I'm sorry but the new style JD loaders, Aloe loaders and CNH loader will make any machine shop loaders look like a joke. You'd need you head checked to go backwards I time. The 746 and 846 John Deere loaders are basically indestructible. Now if you go back 20 years some if what you say may be true. Basically all new loaders come with global quick tach and that is what you want as most blade manufacturers are producing that mount. I've plowed commercially with farm loaders for 24 years and my dad did 16 years before that so we have a pretty good idea of what works as we've ran basically every kind of farm loader made plus many shop built ones.


----------



## DodgeRam1985 (Nov 30, 2006)

JD Dave, I don't disagree with you completely. I'm a diehard JD guy, always have been and always will be and JD in general has made huge advancements in their loaders, and the quick tach is amazing, if you have the need for it and put other ends on your loader besides a bucket. My biggest gripe with the loaders isn't really even the loader arms. I think those are pretty well built now, at least from what I've seen sitting out at the "money drain" (aka dealership). My biggest complaint with their loader systems is their buckets. I personally just don't think they are built all that well, now I'm not saying they are terrible, but for my money, I know I can have a bucket fabricated that will exceed my expectations greatly. My tractors are also used to row crop here, and I'm not sure but in my area we farm rock with a dash of soil, so there is a lot of digging and prying on rocks to get them up and out of the ground and hauled to the rock pile. Just been my experience that I've cracked a lot of welds on JD buckets, but haven't done so on either of my custom made buckets. Just my opinion and experience, like I said I won't disagree with you that they are much better built now, but my experience dictates going to a fab shop like Unverferth or Hill Bros and having one made (although i don't think either of those shops make buckets anymore, mostly just wagons and tillage equipment).


----------



## JD Dave (Mar 20, 2007)

All our buckets are Horst or Aloe. I will agree with you on the JD buckets not being superior. We have a lot of stones and do a lot of digging. We have a European made 9 ft stone fork and it is near indestructible for picking and digging stones. If they are extremely big we did them out first with a bucket then we have use a Horst stone fork grapple to pick and sift the dirt. We have 5 loaders including our JD telehandler and 3 of them have hydraulic quick tach which is extremely nice.


----------



## 2COR517 (Oct 23, 2008)

Listen to JD Dave.

I spent 8 hours after Nemo in a 71 horse Mahindra with a regular dirt bucket. I keep telling him to put a box on it. The increased productivity would more than make up for the 23 mph travel speed.


----------



## milkie62 (Sep 1, 2003)

I have been toying with the idea of bidding the lot where I work after I retire in 2 yrs.I found out that the bid is $130k.My buddy was going to work it with me.Right now the contractors use 4 pickup trucks,but are here forever.There are 4 employee lots that would take about 1 to 1.5 hrs each with a pickup---I did one once so I know.Then there is the tractor trailer area which is 30 overhead doors plus roadway and another 30 car lot.Was going to get a line on 2 -- 125-150 HP tractors with loaders and 12' box blades and 8' rear blades along with maybe 2 pickups.Then if I got the bid make my purchase and hope for snow.


----------



## classiclawncare (Jan 6, 2010)

I agree that a tractor or skid steer is faster than a truck. I have a few of each. 3 trucks, 2 tractors and a skid steer. My skid and tractor will out plow my trucks. It faster mainly b/c your not stopping to switch gears, its just forward and reverse petals and they are more maneuverable.


----------



## nsmilligan (Dec 21, 1999)

My tractors now outnumber my trucks! Cheaper to lease, plus 2 or 3 times the productivity. CVT tractors travel at near 30 MPH, blow snow like a Hydrostatic drive, my newest just arrived, snow tires from the factory, heated windshield, and mirrors.
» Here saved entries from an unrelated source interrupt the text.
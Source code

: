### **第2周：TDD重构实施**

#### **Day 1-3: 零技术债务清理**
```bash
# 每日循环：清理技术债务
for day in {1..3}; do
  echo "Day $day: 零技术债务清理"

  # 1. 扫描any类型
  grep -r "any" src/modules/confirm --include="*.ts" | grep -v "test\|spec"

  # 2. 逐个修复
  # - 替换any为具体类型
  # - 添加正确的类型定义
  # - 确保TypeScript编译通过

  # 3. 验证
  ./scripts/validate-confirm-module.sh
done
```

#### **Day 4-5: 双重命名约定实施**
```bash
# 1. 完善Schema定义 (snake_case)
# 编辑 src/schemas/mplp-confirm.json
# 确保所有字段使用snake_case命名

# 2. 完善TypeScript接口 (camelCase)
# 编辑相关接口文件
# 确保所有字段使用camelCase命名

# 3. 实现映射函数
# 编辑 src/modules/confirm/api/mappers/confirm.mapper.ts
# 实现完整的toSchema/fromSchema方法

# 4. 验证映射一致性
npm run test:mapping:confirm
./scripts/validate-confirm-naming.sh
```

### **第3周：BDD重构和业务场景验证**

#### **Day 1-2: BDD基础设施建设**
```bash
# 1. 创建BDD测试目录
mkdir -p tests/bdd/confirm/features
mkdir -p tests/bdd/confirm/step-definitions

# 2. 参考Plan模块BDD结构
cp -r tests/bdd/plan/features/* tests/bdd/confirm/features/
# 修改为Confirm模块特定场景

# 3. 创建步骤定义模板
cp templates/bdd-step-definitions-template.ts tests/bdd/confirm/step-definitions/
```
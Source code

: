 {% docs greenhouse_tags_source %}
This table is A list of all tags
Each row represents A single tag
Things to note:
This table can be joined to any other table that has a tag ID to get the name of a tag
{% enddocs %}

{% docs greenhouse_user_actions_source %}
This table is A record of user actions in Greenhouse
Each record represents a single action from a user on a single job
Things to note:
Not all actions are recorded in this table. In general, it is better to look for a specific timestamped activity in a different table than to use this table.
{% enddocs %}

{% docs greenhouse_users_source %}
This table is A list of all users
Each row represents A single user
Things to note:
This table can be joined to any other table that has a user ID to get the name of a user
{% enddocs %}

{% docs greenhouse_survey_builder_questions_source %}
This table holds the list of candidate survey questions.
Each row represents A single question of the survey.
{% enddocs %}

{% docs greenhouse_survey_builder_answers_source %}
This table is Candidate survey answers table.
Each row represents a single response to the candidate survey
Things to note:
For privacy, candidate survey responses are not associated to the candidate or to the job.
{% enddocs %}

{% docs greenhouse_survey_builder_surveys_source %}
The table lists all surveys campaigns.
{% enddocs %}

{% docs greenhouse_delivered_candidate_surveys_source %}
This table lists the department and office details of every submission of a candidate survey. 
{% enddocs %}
Now if somebody in North America would just build a three point hitch salt spreader to rival the european ones I'd be happy.


----------



## JD Dave (Mar 20, 2007)

classiclawncare;1604189 said:


> I agree that a tractor or skid steer is faster than a truck. I have a few of each. 3 trucks, 2 tractors and a skid steer. My skid and tractor will out plow my trucks. It faster mainly b/c your not stopping to switch gears, its just forward and reverse petals and they are more maneuverable.
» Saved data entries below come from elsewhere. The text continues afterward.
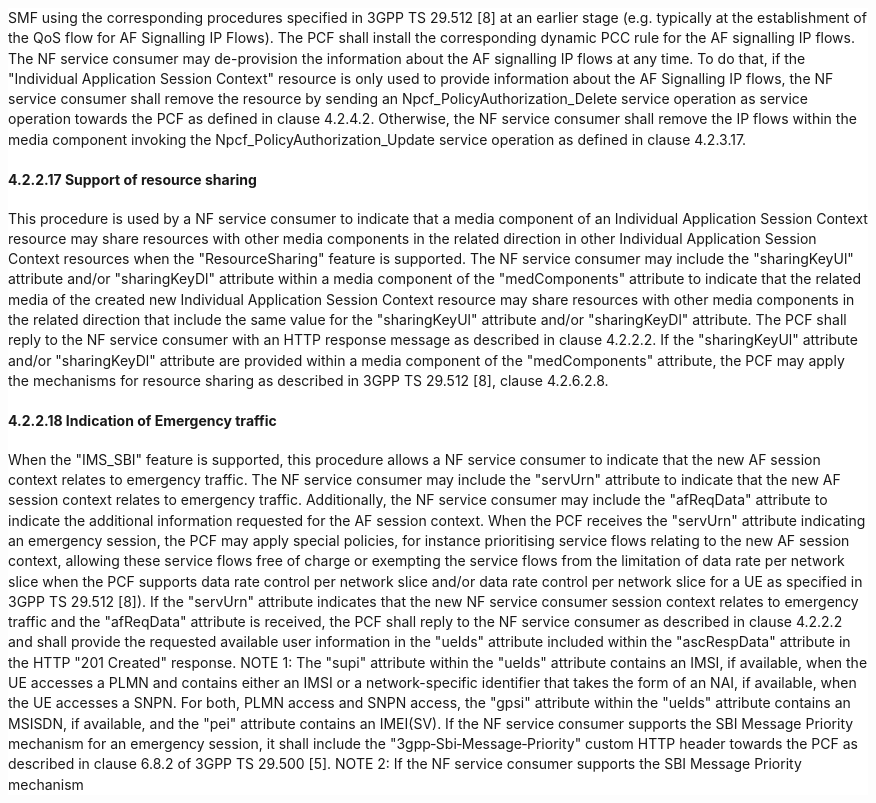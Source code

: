 SMF using the corresponding procedures specified in 3GPP TS 29.512 [8] at an
earlier stage (e.g. typically at the establishment of the QoS flow for AF
Signalling IP Flows). The PCF shall install the corresponding dynamic PCC rule
for the AF signalling IP flows.
The NF service consumer may de-provision the information about the AF
signalling IP flows at any time. To do that, if the \"Individual Application
Session Context\" resource is only used to provide information about the AF
Signalling IP flows, the NF service consumer shall remove the resource by
sending an Npcf_PolicyAuthorization_Delete service operation as service
operation towards the PCF as defined in clause 4.2.4.2. Otherwise, the NF
service consumer shall remove the IP flows within the media component invoking
the Npcf_PolicyAuthorization_Update service operation as defined in clause
4.2.3.17.
#### 4.2.2.17 Support of resource sharing
This procedure is used by a NF service consumer to indicate that a media
component of an Individual Application Session Context resource may share
resources with other media components in the related direction in other
Individual Application Session Context resources when the \"ResourceSharing\"
feature is supported.
The NF service consumer may include the \"sharingKeyUl\" attribute and/or
\"sharingKeyDl\" attribute within a media component of the \"medComponents\"
attribute to indicate that the related media of the created new Individual
Application Session Context resource may share resources with other media
components in the related direction that include the same value for the
\"sharingKeyUl\" attribute and/or \"sharingKeyDl\" attribute.
The PCF shall reply to the NF service consumer with an HTTP response message
as described in clause 4.2.2.2.
If the \"sharingKeyUl\" attribute and/or \"sharingKeyDl\" attribute are
provided within a media component of the \"medComponents\" attribute, the PCF
may apply the mechanisms for resource sharing as described in 3GPP TS 29.512
[8], clause 4.2.6.2.8.
#### 4.2.2.18 Indication of Emergency traffic
When the \"IMS_SBI\" feature is supported, this procedure allows a NF service
consumer to indicate that the new AF session context relates to emergency
traffic.
The NF service consumer may include the \"servUrn\" attribute to indicate that
the new AF session context relates to emergency traffic. Additionally, the NF
service consumer may include the \"afReqData\" attribute to indicate the
additional information requested for the AF session context.
When the PCF receives the \"servUrn\" attribute indicating an emergency
session, the PCF may apply special policies, for instance prioritising service
flows relating to the new AF session context, allowing these service flows
free of charge or exempting the service flows from the limitation of data rate
per network slice when the PCF supports data rate control per network slice
and/or data rate control per network slice for a UE as specified in 3GPP TS
29.512 [8]).
If the \"servUrn\" attribute indicates that the new NF service consumer
session context relates to emergency traffic and the \"afReqData\" attribute
is received, the PCF shall reply to the NF service consumer as described in
clause 4.2.2.2 and shall provide the requested available user information in
the \"ueIds\" attribute included within the \"ascRespData\" attribute in the
HTTP \"201 Created\" response.
NOTE 1: The \"supi\" attribute within the \"ueIds\" attribute contains an
IMSI, if available, when the UE accesses a PLMN and contains either an IMSI or
a network-specific identifier that takes the form of an NAI, if available,
when the UE accesses a SNPN. For both, PLMN access and SNPN access, the
\"gpsi\" attribute within the \"ueIds\" attribute contains an MSISDN, if
available, and the \"pei\" attribute contains an IMEI(SV).
If the NF service consumer supports the SBI Message Priority mechanism for an
emergency session, it shall include the \"3gpp‑Sbi‑Message‑Priority\" custom
HTTP header towards the PCF as described in clause 6.8.2 of 3GPP TS 29.500
[5].
NOTE 2: If the NF service consumer supports the SBI Message Priority mechanism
Real tractors don't have pedals for forward and reverse. While hydrostic does have it's place the 15-19mph max speed is the biggest problem for snow and farm use.


----------



## DodgeRam1985 (Nov 30, 2006)

JD Dave;1606647 said:


> Real tractors don't have pedals for forward and reverse.


 Could not have said it better myself!!!!! I bust up laughing every time I see someone running around in one of the catalog order tractors, thinking they are all that just because they have a "tractor" (although lets not kid ourselves, most of them are nothing more than just a suped up riding lawn lower)


----------



## nsmilligan (Dec 21, 1999)

JD Dave;1606647 said:


> Real tractors don't have pedals for forward and reverse. While hydrostic does have it's place the 15-19mph max speed is the biggest problem for snow and farm use.


30 KPH(18mph) is common for most power shift tractors, most in the last couple of years are available with 40 KPH, now we can finally get 50 KPH (30 MPH) on this side of the pond, most hydrostatic were 18-24 KPH or about 15 MPH, The new CVT compacts will do 30 kph (18 mph). I being picky on KPH vs MPH

Bill


----------



## JD Dave (Mar 20, 2007)

nsmilligan;1609545 said:


> 30 KPH(18mph) is common for most power shift tractors, most in the last couple of years are available with 40 KPH, now we can finally get 50 KPH (30 MPH) on this side of the pond, most hydrostatic were 18-24 KPH or about 15 MPH, The new CVT compacts will do 30 kph (18 mph). I being picky on KPH vs MPH
> 
> Bill


We've had 40k power quads since 1997. Don't really see the need for 50k at the moment as our tractors stay on site and most of farm implements are to big and not designed for that speed.


----------



## hammerstein (Feb 2, 2007)

There is not a flat enough parking lot or road in the world that I would be in a tractor doing 30mph.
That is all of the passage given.